Except that it's conceivable that someone would execute something
outside of a shell, using ssh or something similar.  I'd be interested
in hearing other ideas.  It seems like this is something that should
be part of the various security services.  A non-root user can't give
his processes higher priorities, for instance, so apparently there's
something limiting the highest priority a user can have.  This same
mechanism ought to be able to so something her.

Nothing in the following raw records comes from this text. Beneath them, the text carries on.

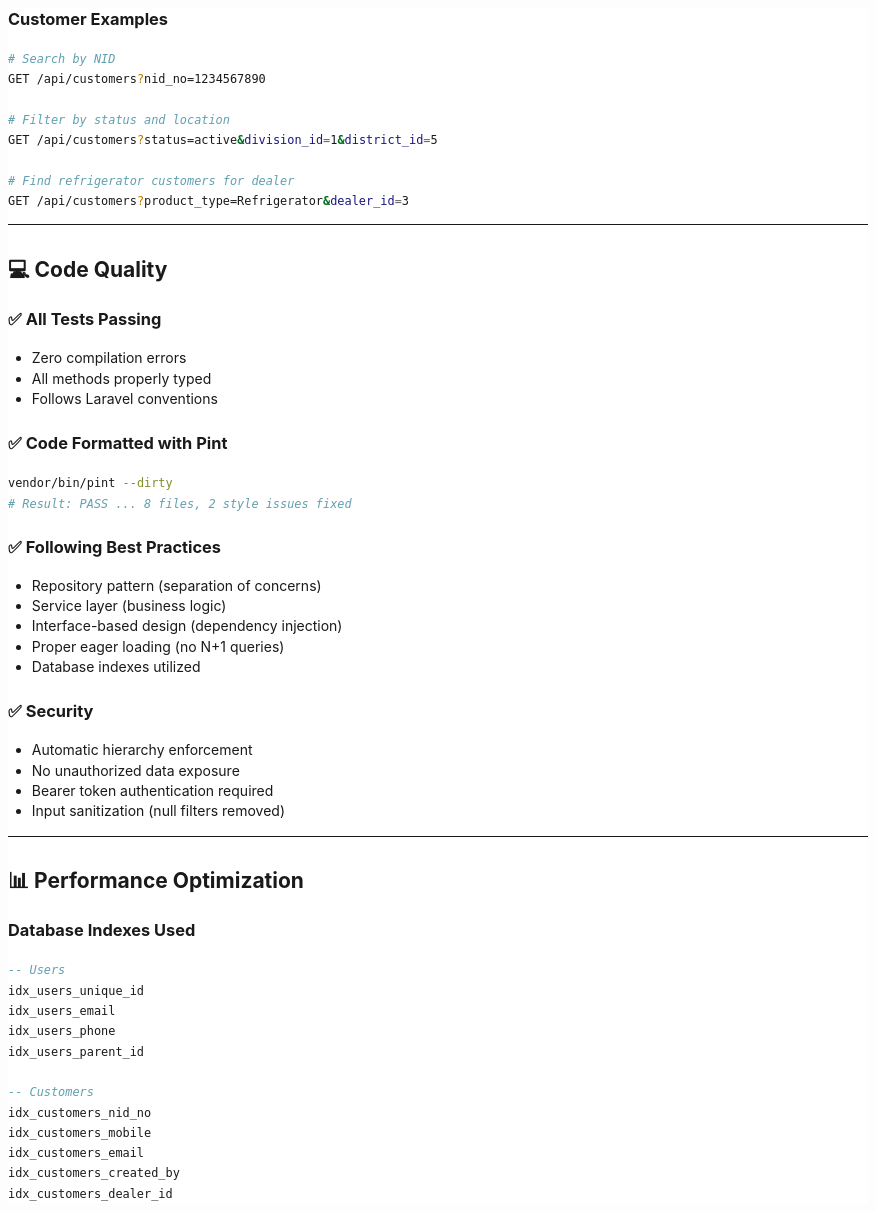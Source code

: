 ### Customer Examples

```bash
# Search by NID
GET /api/customers?nid_no=1234567890

# Filter by status and location
GET /api/customers?status=active&division_id=1&district_id=5

# Find refrigerator customers for dealer
GET /api/customers?product_type=Refrigerator&dealer_id=3
```

---

## 💻 Code Quality

### ✅ All Tests Passing
- Zero compilation errors
- All methods properly typed
- Follows Laravel conventions

### ✅ Code Formatted with Pint
```bash
vendor/bin/pint --dirty
# Result: PASS ... 8 files, 2 style issues fixed
```

### ✅ Following Best Practices
- Repository pattern (separation of concerns)
- Service layer (business logic)
- Interface-based design (dependency injection)
- Proper eager loading (no N+1 queries)
- Database indexes utilized

### ✅ Security
- Automatic hierarchy enforcement
- No unauthorized data exposure
- Bearer token authentication required
- Input sanitization (null filters removed)

---

## 📊 Performance Optimization

### Database Indexes Used
```sql
-- Users
idx_users_unique_id
idx_users_email
idx_users_phone
idx_users_parent_id

-- Customers
idx_customers_nid_no
idx_customers_mobile
idx_customers_email
idx_customers_created_by
idx_customers_dealer_id
```
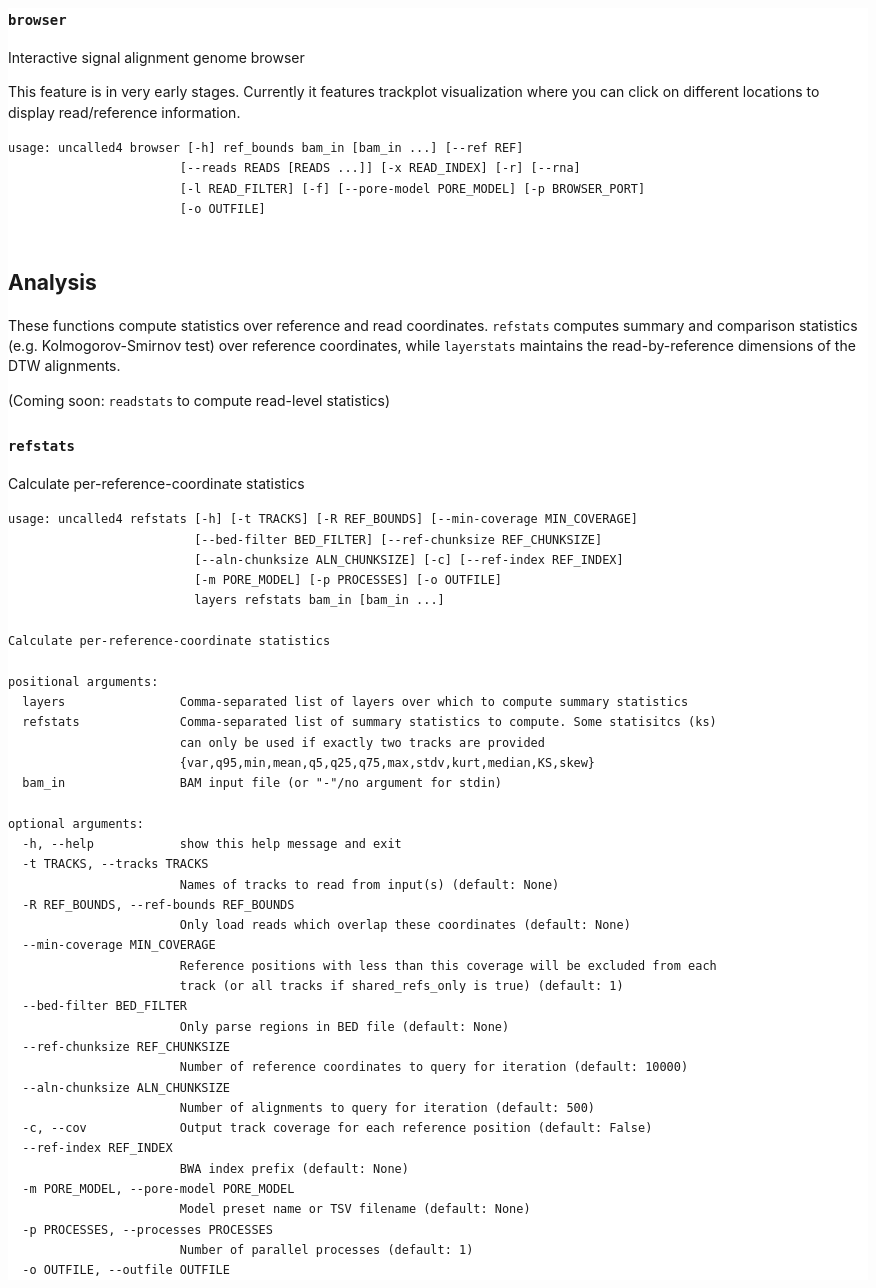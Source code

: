 ### `browser`

Interactive signal alignment genome browser

This feature is in very early stages. Currently it features trackplot visualization where you can click on different locations to display read/reference information.

```
usage: uncalled4 browser [-h] ref_bounds bam_in [bam_in ...] [--ref REF]
                        [--reads READS [READS ...]] [-x READ_INDEX] [-r] [--rna]
                        [-l READ_FILTER] [-f] [--pore-model PORE_MODEL] [-p BROWSER_PORT]
                        [-o OUTFILE]
                        
```

## Analysis

These functions compute statistics over reference and read coordinates. `refstats` computes summary and comparison statistics (e.g. Kolmogorov-Smirnov test) over reference coordinates, while `layerstats` maintains the read-by-reference dimensions of the DTW alignments.

(Coming soon: `readstats` to compute read-level statistics)

### `refstats`

Calculate per-reference-coordinate statistics

```
usage: uncalled4 refstats [-h] [-t TRACKS] [-R REF_BOUNDS] [--min-coverage MIN_COVERAGE]
                          [--bed-filter BED_FILTER] [--ref-chunksize REF_CHUNKSIZE]
                          [--aln-chunksize ALN_CHUNKSIZE] [-c] [--ref-index REF_INDEX]
                          [-m PORE_MODEL] [-p PROCESSES] [-o OUTFILE]
                          layers refstats bam_in [bam_in ...]

Calculate per-reference-coordinate statistics

positional arguments:
  layers                Comma-separated list of layers over which to compute summary statistics
  refstats              Comma-separated list of summary statistics to compute. Some statisitcs (ks)
                        can only be used if exactly two tracks are provided
                        {var,q95,min,mean,q5,q25,q75,max,stdv,kurt,median,KS,skew}
  bam_in                BAM input file (or "-"/no argument for stdin)

optional arguments:
  -h, --help            show this help message and exit
  -t TRACKS, --tracks TRACKS
                        Names of tracks to read from input(s) (default: None)
  -R REF_BOUNDS, --ref-bounds REF_BOUNDS
                        Only load reads which overlap these coordinates (default: None)
  --min-coverage MIN_COVERAGE
                        Reference positions with less than this coverage will be excluded from each
                        track (or all tracks if shared_refs_only is true) (default: 1)
  --bed-filter BED_FILTER
                        Only parse regions in BED file (default: None)
  --ref-chunksize REF_CHUNKSIZE
                        Number of reference coordinates to query for iteration (default: 10000)
  --aln-chunksize ALN_CHUNKSIZE
                        Number of alignments to query for iteration (default: 500)
  -c, --cov             Output track coverage for each reference position (default: False)
  --ref-index REF_INDEX
                        BWA index prefix (default: None)
  -m PORE_MODEL, --pore-model PORE_MODEL
                        Model preset name or TSV filename (default: None)
  -p PROCESSES, --processes PROCESSES
                        Number of parallel processes (default: 1)
  -o OUTFILE, --outfile OUTFILE
```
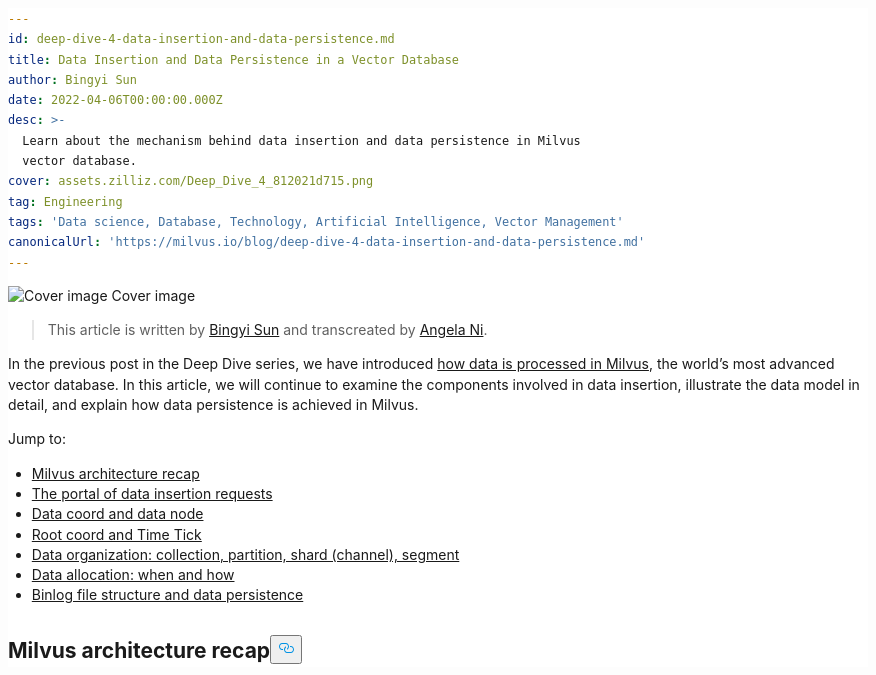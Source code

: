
 ```yaml
---
id: deep-dive-4-data-insertion-and-data-persistence.md
title: Data Insertion and Data Persistence in a Vector Database
author: Bingyi Sun
date: 2022-04-06T00:00:00.000Z
desc: >-
  Learn about the mechanism behind data insertion and data persistence in Milvus
  vector database.
cover: assets.zilliz.com/Deep_Dive_4_812021d715.png
tag: Engineering
tags: 'Data science, Database, Technology, Artificial Intelligence, Vector Management'
canonicalUrl: 'https://milvus.io/blog/deep-dive-4-data-insertion-and-data-persistence.md'
---
```

<p>
  <span class="img-wrapper">
    <img translate="no" src="https://assets.zilliz.com/Deep_Dive_4_812021d715.png" alt="Cover image" class="doc-image" id="cover-image" />
    <span>Cover image</span>
  </span>
</p>
<blockquote>
<p>This article is written by <a href="https://github.com/sunby">Bingyi Sun</a> and transcreated by <a href="https://www.linkedin.com/in/yiyun-n-2aa713163/">Angela Ni</a>.</p>
</blockquote>
<p>In the previous post in the Deep Dive series, we have introduced <a href="https://milvus.io/blog/deep-dive-3-data-processing.md">how data is processed in Milvus</a>, the world’s most advanced vector database. In this article, we will continue to examine the components involved in data insertion, illustrate the data model in detail, and explain how data persistence is achieved in Milvus.</p>
<p>Jump to:</p>
<ul>
<li><a href="#Milvus-architecture-recap">Milvus architecture recap</a></li>
<li><a href="#The-portal-of-data-insertion-requests">The portal of data insertion requests</a></li>
<li><a href="#Data-coord-and-data-node">Data coord and data node</a></li>
<li><a href="#Root-coord-and-Time-Tick">Root coord and Time Tick</a></li>
<li><a href="#Data-organization-collection-partition-shard-channel-segment">Data organization: collection, partition, shard (channel), segment</a></li>
<li><a href="#Data-allocation-when-and-how">Data allocation: when and how</a></li>
<li><a href="#Binlog-file-structure-and-data-persistence">Binlog file structure and data persistence</a></li>
</ul>
<h2 id="Milvus-architecture-recap" class="common-anchor-header">Milvus architecture recap<button data-href="#Milvus-architecture-recap" class="anchor-icon" translate="no">
      <svg translate="no"
        aria-hidden="true"
        focusable="false"
        height="20"
        version="1.1"
        viewBox="0 0 16 16"
        width="16"
      >
        <path
          fill="#0092E4"
          fill-rule="evenodd"
          d="M4 9h1v1H4c-1.5 0-3-1.69-3-3.5S2.55 3 4 3h4c1.45 0 3 1.69 3 3.5 0 1.41-.91 2.72-2 3.25V8.59c.58-.45 1-1.27 1-2.09C10 5.22 8.98 4 8 4H4c-.98 0-2 1.22-2 2.5S3 9 4 9zm9-3h-1v1h1c1 0 2 1.22 2 2.5S13.98 12 13 12H9c-.98 0-2-1.22-2-2.5 0-.83.42-1.64 1-2.09V6.25c-1.09.53-2 1.84-2 3.25C6 11.31 7.55 13 9 13h4c1.45 0 3-1.69 3-3.5S14.5 6 13 6z"
        ></path>
      </svg>
    </button></h2><p>
  <span class="img-wrapper">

On Mon, 12 Jul 2004 15:21:47 -0500, Michael Halcrow <[EMAIL PROTECTED]> wrote:
> On Mon, Jul 12, 2004 at 03:05:33PM -0600, J. Troy Carpenter wrote:
> > Is there a away to set up a particular user such that every command
> > they perform from the command line is scheduled with a specific
> > priority (be it low or high)?
> 
> There are a couple different ways to go about it.  Personally, I would
> just write a wrapper shell:
> 
> [EMAIL PROTECTED]:~$ cat niced_bash.c
> #include <unistd.h>
> 
> int main( int argc, char** argv, char** envp )
> {
>         nice( 19 );
>         execve( "/bin/bash", argv, envp );
> }
> 
> Copy it to /bin/niced_bash, then edit the passwd to use your wrappered
> shell:
> 
> demoted:x:1005:100::/home/demoted:/bin/niced_bash
> 
> I wrote this up really quick and tested it, and everything seemed to
> go smoothly on my box.  Depending on exactly what you need to do, this
> may need some tweaking.
> 
> Mike
> .___________________________________________________________________.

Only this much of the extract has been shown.